Ahh, Mira! What an amazing idea! I had a professor in school who had use do this for each design. I loved walking on the University’s wild land looking for natural tidbits for my models. The woody structure that holds the Nandina berries looks like a little tree, for example. In addition, I attend “Folk Fest” here in Atlanta every year and one of my favorite art forms there is the little “diorama” boxes that you look into. I never thought to cross the landscape model making into the folk art miniature form but I just made that connection from your comment. It could be a real neat thing to explore!

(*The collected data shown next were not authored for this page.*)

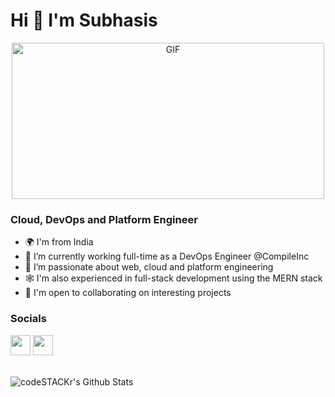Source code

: Hi 👋 I'm Subhasis
===================

<p align="center">
 <img  height="250" width="500" alt="GIF" src="https://www.mygo.ge/uploads/blog/1584023795.jpg" align="center" />
</p>

<h3>Cloud, DevOps and Platform Engineer</h3>

* 🌍 I'm from India
* 👜 I’m currently working full-time as a DevOps Engineer @CompileInc
* 💙 I’m passionate about web, cloud and platform engineering
* 🕸️ I'm also experienced in full-stack development using the MERN stack
* 🤝 I'm open to collaborating on interesting projects

### Socials
<a href="https://www.linkedin.com/in/subhasis020299/" target="_blank" rel="noreferrer"><img src="https://raw.githubusercontent.com/danielcranney/readme-generator/main/public/icons/socials/linkedin.svg" width="32" height="32" /></a> <a href="https://www.twitter.com/subhasis020299" target="_blank" rel="noreferrer"><img src="https://raw.githubusercontent.com/danielcranney/readme-generator/main/public/icons/socials/twitter.svg" width="32" height="32" /></a>

<br />

<img align="left" alt="codeSTACKr's Github Stats" src="https://github-readme-stats.vercel.app/api?username=subhasis020299&show_icons=true&hide_border=true" />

Mira, funny you mention this…we did a few models like this at GW and they were a lot of fun, but I have not tried any more since. Making models was really helpful in visualizing the designs, but I never considered doing one just for fun….might be a fun project to do with my son!
Hi Mary. Great. If it is any consolation I have been designing gardens for twenty-five years now in projects of all sizes from very small to very large. However, my wife (who is also a garden designer) and I argue – sorry I means discsuss – constantly about what is going to happen in our half-acre plot. As a result, so far (six years at this house) not a lot. Clients always say to me “I bet your garden is amazing”. I never quite know what to say to this and usually come up with some variation on ‘a work in progress…’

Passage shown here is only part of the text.